As we wrote about the last Israel trip, noting the complications and contradictions of the country are crucial to also understanding it. On the 65th anniversary of Israeli independence, this blog post from student Kristina Minor discusses the importance and implications of Zionism:
Israel is by far the most complicated place I have ever been. There is no way to fully understand what is going on in the area without walking the streets and speaking to the people. What hit me most about the trip was seeing the beauty and passion for life and harmony that has emerged as a result of hundreds of years of conflict and pain.
The very foundations of the Israeli are based on a painful Jewish history and promises waiting to be fulfilled.
For example, the reason the Israeli Defense Force is not permitted to attack unarmed persons is because during the Holocaust millions of unarmed Jews were mercilessly executed. And one of the reasons that there is such a strong passion for Judaism and tradition and for the Israeli State is because they were taken away from the Jews for so many years. Despite my research on Zionism prior to the trip, I did not really understand what it meant until I saw the look in some of the Israelis’ eyes when they spoke about it. Zionism is not just a political or even religious stance; it is truly engrained in the very core of Israeli citizens. I think the level of conflict in the region is so different from that in the United States because the point of contention is a non-negotiable system of values and beliefs that are often directly opposed to each other.
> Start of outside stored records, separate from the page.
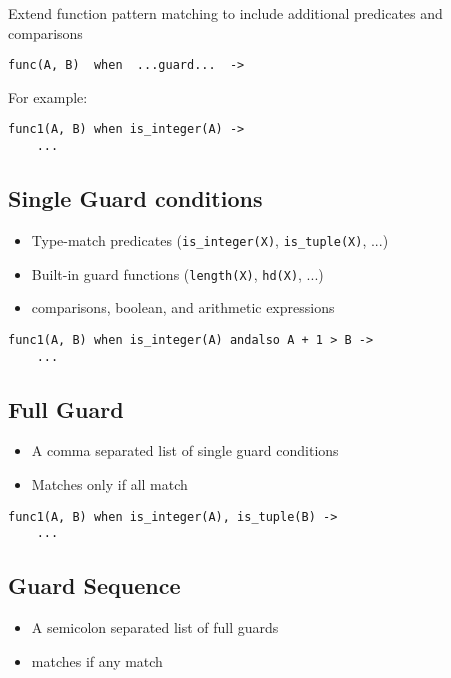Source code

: \documentclass[12pt]{article}
\begin{document}
Extend function pattern matching to include additional predicates and
comparisons

\begin{verbatim}
func(A, B)  when  ...guard...  -> 
\end{verbatim}

For example:

\begin{verbatim}
func1(A, B) when is_integer(A) ->
    ...
\end{verbatim}

\subsection{Single Guard conditions}
\begin{itemize}
\item Type-match predicates (\verb+is_integer(X)+, \verb+is_tuple(X)+, ...)
\item Built-in guard functions (\verb+length(X)+, \verb+hd(X)+, ...)
\item comparisons, boolean, and arithmetic expressions
\end{itemize}

\begin{verbatim}
func1(A, B) when is_integer(A) andalso A + 1 > B ->
    ...
\end{verbatim}

\subsection{Full Guard}

\begin{itemize}
\item A comma separated list of single guard conditions
\item Matches only if all match
\end{itemize}

\begin{verbatim}
func1(A, B) when is_integer(A), is_tuple(B) ->
    ...
\end{verbatim}

\subsection{Guard Sequence}

\begin{itemize}
\item A semicolon separated list of full guards
\item matches if any match
\end{itemize}
\end{document}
This complexity is manifested in the Old City in Jerusalem, which is really the epicenter of three of the major religions—Christianity, Judaism, and Islam. Within less than a square mile lies a Jewish temple, a Muslim mosque, and a Christian church. It was honestly a bit surreal to hear both the church bells signaling and the mosque “calling” its people to come worship at the same time, in virtually the same place. And instead of an outbreak of fighting, which is what I expected given the skewed American media reports, there was this unspoken understanding and tolerance allowing everyone to worship God in their own way. One of the most surprising structures was the gorgeous mosque that stood right in the middle of where the original Jewish temples used to be, before they were demolished by the Babylonians and Romans. If ever there were to be an outbreak of violence in the near future in Jerusalem, I would expect it to start there.
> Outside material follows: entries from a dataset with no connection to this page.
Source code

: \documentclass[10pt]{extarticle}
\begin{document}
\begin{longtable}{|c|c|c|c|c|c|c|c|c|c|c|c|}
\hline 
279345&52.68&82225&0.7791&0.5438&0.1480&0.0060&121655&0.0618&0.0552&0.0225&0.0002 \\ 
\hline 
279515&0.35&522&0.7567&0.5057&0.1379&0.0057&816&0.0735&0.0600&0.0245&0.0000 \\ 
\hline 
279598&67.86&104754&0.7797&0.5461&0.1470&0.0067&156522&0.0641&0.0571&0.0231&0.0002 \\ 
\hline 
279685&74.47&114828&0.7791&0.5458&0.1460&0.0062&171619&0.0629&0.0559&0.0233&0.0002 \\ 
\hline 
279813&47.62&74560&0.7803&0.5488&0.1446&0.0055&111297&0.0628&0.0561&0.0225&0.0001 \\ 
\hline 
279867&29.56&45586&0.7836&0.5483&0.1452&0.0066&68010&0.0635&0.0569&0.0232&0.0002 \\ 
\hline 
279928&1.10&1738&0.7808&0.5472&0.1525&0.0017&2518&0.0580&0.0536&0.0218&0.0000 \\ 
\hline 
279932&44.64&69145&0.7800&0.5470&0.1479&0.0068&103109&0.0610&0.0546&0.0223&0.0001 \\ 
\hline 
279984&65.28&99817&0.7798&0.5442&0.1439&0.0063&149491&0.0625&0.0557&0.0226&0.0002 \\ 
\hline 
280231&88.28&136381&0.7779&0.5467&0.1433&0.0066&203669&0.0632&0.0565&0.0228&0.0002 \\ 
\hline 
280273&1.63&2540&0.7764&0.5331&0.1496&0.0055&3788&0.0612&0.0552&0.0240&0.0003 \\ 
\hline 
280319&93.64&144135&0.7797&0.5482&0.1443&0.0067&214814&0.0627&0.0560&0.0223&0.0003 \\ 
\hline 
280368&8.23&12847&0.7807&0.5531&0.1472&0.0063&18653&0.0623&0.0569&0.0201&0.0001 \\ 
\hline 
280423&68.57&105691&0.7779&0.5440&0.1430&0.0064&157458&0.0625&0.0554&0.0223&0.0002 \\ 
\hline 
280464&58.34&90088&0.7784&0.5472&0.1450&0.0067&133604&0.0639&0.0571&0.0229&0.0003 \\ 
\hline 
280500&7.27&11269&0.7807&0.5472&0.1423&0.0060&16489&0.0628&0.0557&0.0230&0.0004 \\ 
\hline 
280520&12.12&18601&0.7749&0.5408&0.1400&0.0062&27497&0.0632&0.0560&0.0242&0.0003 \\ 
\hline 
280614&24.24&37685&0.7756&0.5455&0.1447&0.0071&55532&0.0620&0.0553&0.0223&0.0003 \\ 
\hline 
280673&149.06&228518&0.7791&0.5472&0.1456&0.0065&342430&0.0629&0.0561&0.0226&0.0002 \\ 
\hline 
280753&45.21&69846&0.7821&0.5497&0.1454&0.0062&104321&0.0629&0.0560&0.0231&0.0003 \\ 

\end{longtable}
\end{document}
“Zeh mesubach maod” means “this is very complicated.” And there is really no other way to describe Israel and the surrounding areas. We had meetings in Jerusalem and could see the giant cement wall blocking off Bethlehem. We sat on a volcano drinking tea and at the same time listened to bombs going off in Syria. While I think it is both necessary and admirable for Americans and other countries to get involved in the resolution of the Israeli-Palestinian conflict, they cannot help while sitting in cushy offices thousands of miles away. This is an experience that I think everyone should have at least once.